Plain X-rays of the chest and abdomen

It has been reported that early pleural effusion in patients with acute pancreatitis is a sign of widespread inflammation and that pleural effusion in one or both sides of the chest is associated with a poor outcome (Level 2b).54, 55, 56 Because ileus found by plain abdominal x-rays may be a sign of organ failure, its association with severity should be investigated in further research.

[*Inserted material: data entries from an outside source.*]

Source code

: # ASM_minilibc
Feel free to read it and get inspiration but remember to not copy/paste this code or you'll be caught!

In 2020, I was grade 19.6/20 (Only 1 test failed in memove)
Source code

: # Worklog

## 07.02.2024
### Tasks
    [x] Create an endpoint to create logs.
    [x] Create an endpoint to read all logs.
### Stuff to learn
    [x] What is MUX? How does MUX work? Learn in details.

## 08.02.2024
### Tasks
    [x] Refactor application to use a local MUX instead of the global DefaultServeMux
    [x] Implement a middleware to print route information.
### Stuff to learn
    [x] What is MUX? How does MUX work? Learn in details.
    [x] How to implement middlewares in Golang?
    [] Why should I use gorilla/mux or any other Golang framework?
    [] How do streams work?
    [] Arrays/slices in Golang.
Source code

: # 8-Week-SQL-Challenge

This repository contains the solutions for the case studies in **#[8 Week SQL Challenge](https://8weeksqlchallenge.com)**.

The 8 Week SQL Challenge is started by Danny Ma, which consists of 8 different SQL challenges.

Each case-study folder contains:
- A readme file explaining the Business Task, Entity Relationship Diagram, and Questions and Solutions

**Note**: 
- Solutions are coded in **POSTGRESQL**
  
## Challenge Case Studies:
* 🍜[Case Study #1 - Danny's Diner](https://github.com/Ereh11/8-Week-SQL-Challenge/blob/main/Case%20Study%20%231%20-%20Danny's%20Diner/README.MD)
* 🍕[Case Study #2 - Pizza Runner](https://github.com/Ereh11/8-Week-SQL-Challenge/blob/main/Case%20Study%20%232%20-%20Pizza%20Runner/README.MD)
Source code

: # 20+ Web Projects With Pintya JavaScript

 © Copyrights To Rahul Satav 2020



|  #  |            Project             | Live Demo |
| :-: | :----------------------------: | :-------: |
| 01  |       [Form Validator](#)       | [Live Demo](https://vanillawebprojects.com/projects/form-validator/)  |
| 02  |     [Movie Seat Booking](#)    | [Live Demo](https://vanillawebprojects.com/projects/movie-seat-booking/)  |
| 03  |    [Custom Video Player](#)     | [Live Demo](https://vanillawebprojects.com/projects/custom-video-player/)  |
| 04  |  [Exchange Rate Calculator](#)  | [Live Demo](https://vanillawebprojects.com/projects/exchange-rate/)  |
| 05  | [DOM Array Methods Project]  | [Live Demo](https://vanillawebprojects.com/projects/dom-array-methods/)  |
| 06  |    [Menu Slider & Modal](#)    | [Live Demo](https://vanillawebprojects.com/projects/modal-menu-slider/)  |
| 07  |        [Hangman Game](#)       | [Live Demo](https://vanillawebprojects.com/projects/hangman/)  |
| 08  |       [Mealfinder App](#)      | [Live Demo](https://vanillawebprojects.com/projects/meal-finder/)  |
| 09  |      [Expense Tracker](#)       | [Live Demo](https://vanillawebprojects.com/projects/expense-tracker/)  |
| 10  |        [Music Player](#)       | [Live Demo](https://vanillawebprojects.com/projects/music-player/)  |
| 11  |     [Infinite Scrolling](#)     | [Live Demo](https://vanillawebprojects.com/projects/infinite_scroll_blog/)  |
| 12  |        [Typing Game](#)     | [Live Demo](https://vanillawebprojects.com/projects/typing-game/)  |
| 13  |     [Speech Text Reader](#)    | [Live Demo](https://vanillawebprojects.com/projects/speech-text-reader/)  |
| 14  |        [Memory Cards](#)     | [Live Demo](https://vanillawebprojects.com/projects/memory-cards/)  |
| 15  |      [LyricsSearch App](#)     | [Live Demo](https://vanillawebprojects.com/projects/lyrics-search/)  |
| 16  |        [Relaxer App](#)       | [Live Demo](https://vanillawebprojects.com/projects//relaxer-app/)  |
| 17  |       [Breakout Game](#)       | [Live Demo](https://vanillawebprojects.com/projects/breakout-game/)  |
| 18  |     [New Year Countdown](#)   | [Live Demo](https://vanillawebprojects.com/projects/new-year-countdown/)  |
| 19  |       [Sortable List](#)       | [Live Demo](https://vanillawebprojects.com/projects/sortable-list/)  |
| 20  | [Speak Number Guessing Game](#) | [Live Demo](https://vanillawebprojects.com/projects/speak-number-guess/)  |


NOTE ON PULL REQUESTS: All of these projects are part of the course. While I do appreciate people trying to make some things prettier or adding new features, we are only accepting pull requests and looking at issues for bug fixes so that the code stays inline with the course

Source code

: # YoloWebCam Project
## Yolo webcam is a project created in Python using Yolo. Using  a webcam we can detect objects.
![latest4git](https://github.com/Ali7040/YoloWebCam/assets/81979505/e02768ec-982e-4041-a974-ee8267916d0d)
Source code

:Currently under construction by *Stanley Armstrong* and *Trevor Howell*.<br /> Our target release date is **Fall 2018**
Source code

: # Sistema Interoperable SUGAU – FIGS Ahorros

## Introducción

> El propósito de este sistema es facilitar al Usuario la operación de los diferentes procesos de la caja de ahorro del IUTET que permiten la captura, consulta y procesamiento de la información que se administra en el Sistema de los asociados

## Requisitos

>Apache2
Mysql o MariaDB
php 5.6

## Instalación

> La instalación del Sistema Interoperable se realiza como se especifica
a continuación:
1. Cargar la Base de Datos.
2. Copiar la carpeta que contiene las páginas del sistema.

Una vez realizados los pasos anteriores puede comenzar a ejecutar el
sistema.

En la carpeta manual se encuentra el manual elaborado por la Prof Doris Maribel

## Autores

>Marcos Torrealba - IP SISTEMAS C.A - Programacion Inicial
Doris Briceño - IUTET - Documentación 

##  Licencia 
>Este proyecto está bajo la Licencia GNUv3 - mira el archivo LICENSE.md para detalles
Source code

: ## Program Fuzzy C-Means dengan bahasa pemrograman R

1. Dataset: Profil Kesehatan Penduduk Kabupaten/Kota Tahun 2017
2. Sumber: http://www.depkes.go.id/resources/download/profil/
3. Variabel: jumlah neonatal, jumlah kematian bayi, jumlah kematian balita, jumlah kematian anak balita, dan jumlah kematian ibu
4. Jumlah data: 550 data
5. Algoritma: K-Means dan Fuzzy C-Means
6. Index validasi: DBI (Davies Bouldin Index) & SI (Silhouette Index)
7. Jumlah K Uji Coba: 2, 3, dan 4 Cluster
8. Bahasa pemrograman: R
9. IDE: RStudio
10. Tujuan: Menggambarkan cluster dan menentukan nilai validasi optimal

Diagnosis of acute pancreatitis itself does not require angiography. However, in Japan, angiography is sometimes carried out in the acute phase of acute pancreatitis before the performing of continuous regional arterial infusion of protease inhibitors and antibacterial drugs. The angiographic findings may be helpful in diagnosing the severity of the disease. Arterial constriction observed by angiography suggests the presence of splanchnic ischemia of the pancreas and other intraperitoneal organs, and is correlated with severity (Level 2b).57,58

Severity assessment based on other factors


Obesity has been found to have a major negative impact on prognosis and the progression of severity of acute parcreatitis in the United States and Europe (Level 1a).59 The number of patients with severe pancreatitis with abscess formation and the number of deaths are significantly higher among patients with acute pancreatitis who are obese, particularly those with a body mass index (BMI; body weight [kg] / height2 [m2]) of 30kg/m2 or more (Level 1c–2c).60,61 This is explained by local complications caused by obesity (Level 2b)62 and the higher probability of respiratory complications from obesity (Level 3b).63

Gastric intramucosal pH (pHi)

The lowering of pHi is based on the rapid reduction of circulating plasma volume at the onset of acute pancreatitis and accompanying acute circulation failure. pHi is measured with a tonometer inserted transnasally within 12 to 48 h after the onset of acute pancreatitis. A study (Level 1c)64 of 17 patients with severe pancreatitis revealed a significantly higher mortality rate among those with the lowest pHi within the first 48 h after admission, with a pHi of 7.25 as a cutoff value (sensitivity, 100%; specificity, 77%; and positive predictive value, 82%). The number of failed organs was higher among patients with lower pHi (Level 2b).65 There are significant correlations of pHi with the serum levels of various cytokines (Level 2b),66 but pHi cannot be used to differentiate between severe and moderate cases (Level 2b).67

Molecular markers

The blood concentrations of interleukin-6 (Level 2b),28 interleukin-8 (Level 2b),68 soluble tumor necrosis factor-receptor (sTNF-R; Level 2b),68,69 granulocyte esterase (Levels 1c–2b),27,70,71 cytochrome c (Level 2b),72 creatine phosphokinase (CPK; Level 2b),73 activation peptide of procarboxypeptidase B (CAPAP),74,75 methemalbumin,76 procalcitonin,77 pancreatitis-associated protein (PAP),78 ribonuclease,79 and endothelin-180 all reflect the severity of acute pancreatitis. Urine trypsinogen activation peptide (TAP; Level 2b),74,81 ascites TAP (Level 1b),82 and urine trypsinogen-2 (Level 1b)83 are also reported to reflect the severity of pancreatitis. In view of their high sensitivity and specificity, these markers are expected to be useful in the future for assessing severity and predicting progression to a poor outcome. Elevation of blood amylase and lipase concentrations is an important factor for the diagnosis of acute pancreatitis, but it does not necessarily reflect severity.

Transfer criteria

CQ6. What are the indications for transferring patients with acute pancreatitis to a specialist unit?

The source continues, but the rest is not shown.